Investors who expect Foot Locker Inc. to rebound after falling the most in five months yesterday should buy bullish options on the largest U.S. athletic shoe store chain, Susquehanna Financial Group LLLP said.
“With implied volatility still on the low end and earnings in early March as a potentially meaningful catalyst, we like the at-the-money March $17.50 calls as a low-risk way to position for a potential rebound over the coming weeks,” strategists at the Bala Cynwyd, Pennsylvania-based firm specializing in equity options wrote today.

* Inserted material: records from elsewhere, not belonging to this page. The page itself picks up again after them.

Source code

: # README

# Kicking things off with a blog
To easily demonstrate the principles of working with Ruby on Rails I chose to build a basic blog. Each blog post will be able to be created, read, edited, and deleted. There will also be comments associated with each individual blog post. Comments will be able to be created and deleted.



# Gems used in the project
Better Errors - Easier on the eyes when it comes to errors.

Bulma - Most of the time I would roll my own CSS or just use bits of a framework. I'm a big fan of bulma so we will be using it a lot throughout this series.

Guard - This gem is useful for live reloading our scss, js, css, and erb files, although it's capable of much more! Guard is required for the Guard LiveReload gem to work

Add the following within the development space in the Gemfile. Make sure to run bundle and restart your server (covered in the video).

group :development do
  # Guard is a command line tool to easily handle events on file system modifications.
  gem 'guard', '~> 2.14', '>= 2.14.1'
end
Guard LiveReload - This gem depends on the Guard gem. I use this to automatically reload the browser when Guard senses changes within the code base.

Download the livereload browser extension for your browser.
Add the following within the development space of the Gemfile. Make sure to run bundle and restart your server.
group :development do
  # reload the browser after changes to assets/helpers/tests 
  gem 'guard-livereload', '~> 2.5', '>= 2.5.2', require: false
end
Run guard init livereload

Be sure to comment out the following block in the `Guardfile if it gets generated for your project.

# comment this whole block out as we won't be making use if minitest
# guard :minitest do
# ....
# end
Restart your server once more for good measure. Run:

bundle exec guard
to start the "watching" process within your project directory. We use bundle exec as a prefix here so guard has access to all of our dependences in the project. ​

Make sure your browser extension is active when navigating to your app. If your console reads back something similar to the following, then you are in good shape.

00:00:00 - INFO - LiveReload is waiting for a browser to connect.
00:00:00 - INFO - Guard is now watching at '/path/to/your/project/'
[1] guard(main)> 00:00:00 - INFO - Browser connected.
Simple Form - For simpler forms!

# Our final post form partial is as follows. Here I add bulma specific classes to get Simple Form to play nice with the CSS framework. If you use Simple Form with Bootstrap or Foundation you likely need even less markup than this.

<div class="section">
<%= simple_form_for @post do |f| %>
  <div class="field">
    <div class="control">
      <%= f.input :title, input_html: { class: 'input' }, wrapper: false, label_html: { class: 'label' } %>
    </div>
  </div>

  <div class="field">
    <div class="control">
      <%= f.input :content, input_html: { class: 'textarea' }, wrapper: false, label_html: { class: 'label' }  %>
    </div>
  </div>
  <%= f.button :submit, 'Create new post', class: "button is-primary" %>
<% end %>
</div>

Susquehanna footwear analyst Christopher Svezia, who’s the number-one Foot Locker analyst over the past year according to Bloomberg Absolute Return Rank, said in a separate note today that he maintained his “positive” rating and said yesterday’s decline should be used as an opportunity to buy shares, according to the report. Foot Locker tumbled 4.3 percent to $17.43 yesterday. It rose 4.1 percent to $18.15 today.
Foot Locker has gained 55 percent in the past year. Implied volatility, the key gauge of option prices, for at-the-money options expiring in 30 days has fallen to 31.72 from last year’s peak of 62.43 in May, according to Bloomberg data.
Calls give the right to buy a security for a certain amount, the strike price, by a set date. Investors use options to guard against fluctuations in the price of securities they own, speculate on share-price moves or bet that volatility, or stock swings, will rise or fall.